The human rights situation in North Korea remains “extremely serious”, and along with international demands for denuclearisation, this constitutes a “a critical test” for the year ahead, a senior UN-appointed expert said.

Tomas Quintana was speaking Friday in his capacity as UN Special Rapporteur on human rights in North Korea during a press conference in the South Korean capital, Seoul, as he continued to be denied access to its northern neighbour.

“Of those who left the North recently that I interviewed during this mission, every person gave accounts of ordinary people being subjected to exploitative labour and serious human rights violations such as forced evictions in the name of development,” he said.

“Stories were told to me of people, including children, being subjected to long hours of labour where they were forced to work without remuneration…. One person concluded: “the whole country is a prison.”

Quintana urged the North Korean authorities to engage with his mandate and allow him to visit the country “to hear the voice of the people and the authorities”.

He detailed personal testimonies gathered during his five-day mission about “political prison camps” which contain “thousands of people” accused of committing crimes against the State.

Their detention happens without “due process guarantees or fair trial, in a manner that amounts to enforced disappearances with the family not knowing their whereabouts,” the Special Rapporteur said, before highlighting that people’s “fear” of being imprisoned was “very real and deeply embedded in the consciousness of the ordinary North Korean people.”
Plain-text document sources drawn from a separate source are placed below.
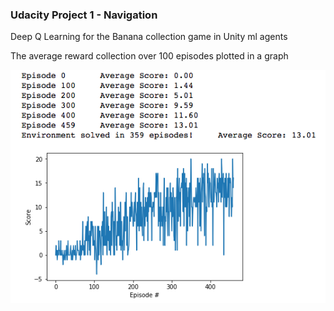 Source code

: ### Udacity Project 1 - Navigation

Deep Q Learning for the Banana collection game in Unity ml agents


The average reward collection over 100 episodes plotted in a graph


![](images/dqn_banana_trained_agent.png)
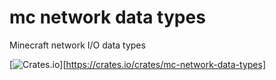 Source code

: # mc network data types

Minecraft network I/O data types

[![Crates.io](https://img.shields.io/crates/v/mc-network-data-types.svg)][https://crates.io/crates/mc-network-data-types]
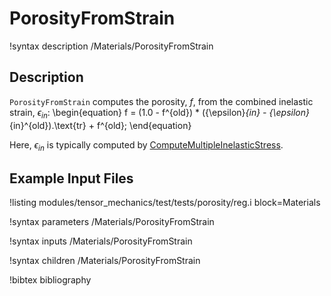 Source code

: # PorosityFromStrain

!syntax description /Materials/PorosityFromStrain

## Description

`PorosityFromStrain` computes the porosity, $f$, from the combined inelastic strain, $\epsilon_{in}$:
\begin{equation}
  f = (1.0 - f^{old}) * ({\epsilon}_{in} - {\epsilon}_{in}^{old}).\text{tr} + f^{old};
\end{equation}

Here, $\epsilon_{in}$ is typically computed by [ComputeMultipleInelasticStress](ComputeMultipleInelasticStress.md).

## Example Input Files

!listing modules/tensor_mechanics/test/tests/porosity/reg.i block=Materials

!syntax parameters /Materials/PorosityFromStrain

!syntax inputs /Materials/PorosityFromStrain

!syntax children /Materials/PorosityFromStrain

!bibtex bibliography

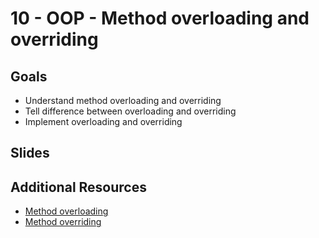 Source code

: # 10 - OOP - Method overloading and overriding

<Teacher name="Heeeun"></Teacher>

## Goals
- Understand method overloading and overriding
- Tell difference between overloading and overriding
- Implement overloading and overriding


## Slides
<GoogleSlides src="https://docs.google.com/presentation/d/e/2PACX-1vSrl2PmIryZtrDYlm02THVxkbSDo_8d8YCz2cvNS-uUUEtRcYcTVtKgswwmHF1i5Fw0IatI-kH79NSW/embed?start=false&loop=false&delayms=3000"></GoogleSlides>


## Additional Resources
- [Method overloading](https://beginnersbook.com/2013/05/method-overloading/)
- [Method overriding](https://www.geeksforgeeks.org/overriding-in-java/)
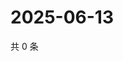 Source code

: # 2025-06-13

共 0 条

<!-- BEGIN ZHIHUVIDEO -->
<!-- 最后更新时间 Fri Jun 13 2025 16:15:55 GMT+0800 (China Standard Time) -->

<!-- END ZHIHUVIDEO -->
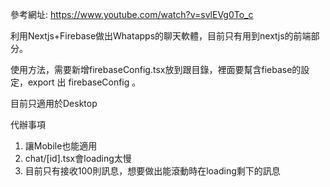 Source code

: 參考網址: https://www.youtube.com/watch?v=svlEVg0To_c

利用Nextjs+Firebase做出Whatapps的聊天軟體，目前只有用到nextjs的前端部分。

使用方法，需要新增firebaseConfig.tsx放到跟目錄，裡面要幫含fiebase的設定，export 出 firebaseConfig 。

目前只適用於Desktop


代辦事項
1. 讓Mobile也能適用
2. chat/[id].tsx會loading太慢
3. 目前只有接收100則訊息，想要做出能滾動時在loading剩下的訊息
Surveillance and close monitoring of ordinary citizens is also a fact of life in North Korea, Quintana added, as well as other restrictions on basic freedoms, not least the prohibition on leaving the country.

His comments follow a historic meeting between North Korean leader Kim Jong-un and US President Donald Trump in Singapore last June, which focused on denuclearisation talks.
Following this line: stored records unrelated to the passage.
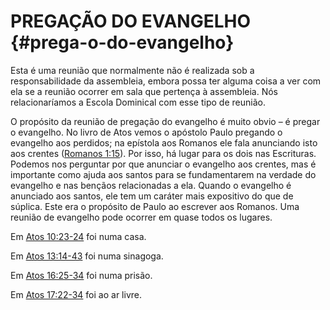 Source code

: # PREGAÇÃO DO EVANGELHO {#prega-o-do-evangelho}

Esta é uma reunião que normalmente não é realizada sob a responsabilidade da assembleia, embora possa ter alguma coisa a ver com ela se a reunião ocorrer em sala que pertença à assembleia. Nós relacionaríamos a Escola Dominical com esse tipo de reunião.

O propósito da reunião de pregação do evangelho é muito obvio – é pregar o evangelho. No livro de Atos vemos o apóstolo Paulo pregando o evangelho aos perdidos; na epístola aos Romanos ele fala anunciando isto aos crentes ([Romanos 1:15](http://bibliaonline.com.br/acf/rm/1/15)). Por isso, há lugar para os dois nas Escrituras. Podemos nos perguntar por que anunciar o evangelho aos crentes, mas é importante como ajuda aos santos para se fundamentarem na verdade do evangelho e nas bençãos relacionadas a ela. Quando o evangelho é anunciado aos santos, ele tem um caráter mais expositivo do que de súplica. Este era o propósito de Paulo ao escrever aos Romanos. Uma reunião de evangelho pode ocorrer em quase todos os lugares.

Em [Atos 10:23-24](http://bibliaonline.com.br/acf/atos/10/23-24) foi numa casa.

Em [Atos 13:14-43](http://bibliaonline.com.br/acf/atos/13/14-43) foi numa sinagoga.

Em [Atos 16:25-34](http://bibliaonline.com.br/acf/atos/16/25-34) foi numa prisão.

Em [Atos 17:22-34](http://bibliaonline.com.br/acf/atos/17/22-34) foi ao ar livre. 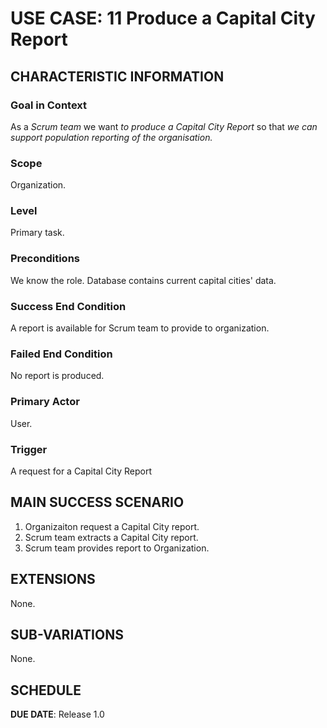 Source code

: # USE CASE: 11 Produce a Capital City Report 
## CHARACTERISTIC INFORMATION

### Goal in Context

As a *Scrum team* we want *to produce a Capital City Report* so that *we can support population reporting of the organisation.*

### Scope

Organization.

### Level

Primary task.

### Preconditions

We know the role.  Database contains current capital cities' data.

### Success End Condition

A report is available for Scrum team to provide to organization.

### Failed End Condition

No report is produced.

### Primary Actor

User.

### Trigger

A request for a Capital City Report

## MAIN SUCCESS SCENARIO

1. Organizaiton request a Capital City report.
2. Scrum team extracts a Capital City report.
3. Scrum team provides report to Organization.

## EXTENSIONS

None.

## SUB-VARIATIONS

None.

## SCHEDULE

**DUE DATE**: Release 1.0
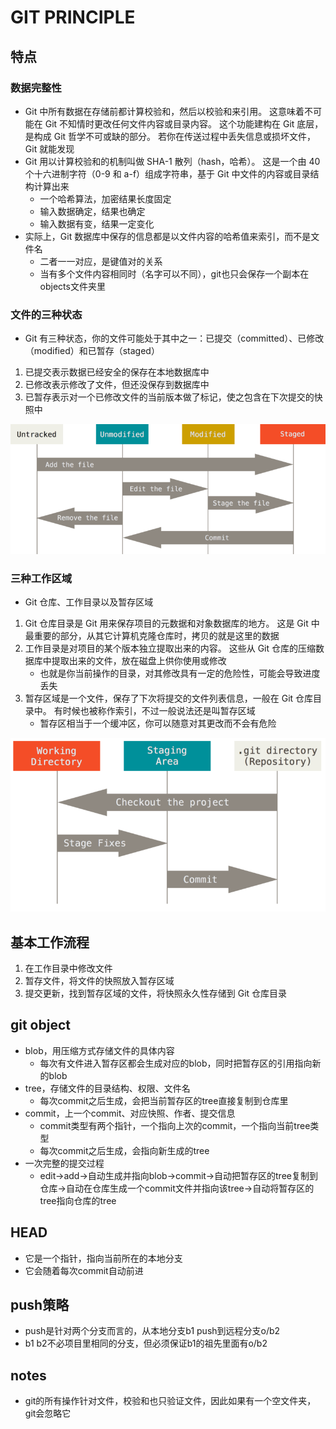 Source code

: # GIT PRINCIPLE

## 特点

### 数据完整性

- Git 中所有数据在存储前都计算校验和，然后以校验和来引用。 这意味着不可能在 Git 不知情时更改任何文件内容或目录内容。 这个功能建构在 Git 底层，是构成 Git 哲学不可或缺的部分。 若你在传送过程中丢失信息或损坏文件，Git 就能发现
- Git 用以计算校验和的机制叫做 SHA-1 散列（hash，哈希）。 这是一个由 40 个十六进制字符（0-9 和 a-f）组成字符串，基于 Git 中文件的内容或目录结构计算出来
  - 一个哈希算法，加密结果长度固定
  - 输入数据确定，结果也确定
  - 输入数据有变，结果一定变化
- 实际上，Git 数据库中保存的信息都是以文件内容的哈希值来索引，而不是文件名
  - 二者一一对应，是键值对的关系
  - 当有多个文件内容相同时（名字可以不同），git也只会保存一个副本在objects文件夹里

### 文件的三种状态

- Git 有三种状态，你的文件可能处于其中之一：已提交（committed）、已修改（modified）和已暂存（staged）

1. 已提交表示数据已经安全的保存在本地数据库中
1. 已修改表示修改了文件，但还没保存到数据库中
1. 已暂存表示对一个已修改文件的当前版本做了标记，使之包含在下次提交的快照中

![git_lifecycle](../images/git_lifecycle.png)

### 三种工作区域

- Git 仓库、工作目录以及暂存区域

1. Git 仓库目录是 Git 用来保存项目的元数据和对象数据库的地方。 这是 Git 中最重要的部分，从其它计算机克隆仓库时，拷贝的就是这里的数据
1. 工作目录是对项目的某个版本独立提取出来的内容。 这些从 Git 仓库的压缩数据库中提取出来的文件，放在磁盘上供你使用或修改
   - 也就是你当前操作的目录，对其修改具有一定的危险性，可能会导致进度丢失
1. 暂存区域是一个文件，保存了下次将提交的文件列表信息，一般在 Git 仓库目录中。 有时候也被称作索引，不过一般说法还是叫暂存区域
   - 暂存区相当于一个缓冲区，你可以随意对其更改而不会有危险

![git_areas](../images/git_areas.png)

## 基本工作流程

1. 在工作目录中修改文件
1. 暂存文件，将文件的快照放入暂存区域
1. 提交更新，找到暂存区域的文件，将快照永久性存储到 Git 仓库目录

## git object

- blob，用压缩方式存储文件的具体内容
  - 每次有文件进入暂存区都会生成对应的blob，同时把暂存区的引用指向新的blob
- tree，存储文件的目录结构、权限、文件名
  - 每次commit之后生成，会把当前暂存区的tree直接复制到仓库里
- commit，上一个commit、对应快照、作者、提交信息
  - commit类型有两个指针，一个指向上次的commit，一个指向当前tree类型
  - 每次commit之后生成，会指向新生成的tree
- 一次完整的提交过程
  - edit->add->自动生成并指向blob->commit->自动把暂存区的tree复制到仓库->自动在仓库生成一个commit文件并指向该tree->自动将暂存区的tree指向仓库的tree

## HEAD

- 它是一个指针，指向当前所在的本地分支
- 它会随着每次commit自动前进

## push策略

- push是针对两个分支而言的，从本地分支b1 push到远程分支o/b2
- b1 b2不必项目里相同的分支，但必须保证b1的祖先里面有o/b2

## notes

- git的所有操作针对文件，校验和也只验证文件，因此如果有一个空文件夹，git会忽略它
Noting that Kim had stated that “improving people’s standard of living radically” was a priority in his New Year message, Quintana said that this might represent “recognition” of economic and social hardships for ordinary people.

It “represents an important first step towards taking action to address the challenges,” the UN expert said, before calling on the international community to continue to support the “vital” humanitarian assistance that was being provided by various actors to the people of North Korea.

“In particular, it is important that humanitarian cooperation is extended without politicisation and in full respect of the principles of neutrality and independence,” he said, reiterating a call to the UN Security Council to ensure its sanctions do not have a detrimental impact on the people of North Korea.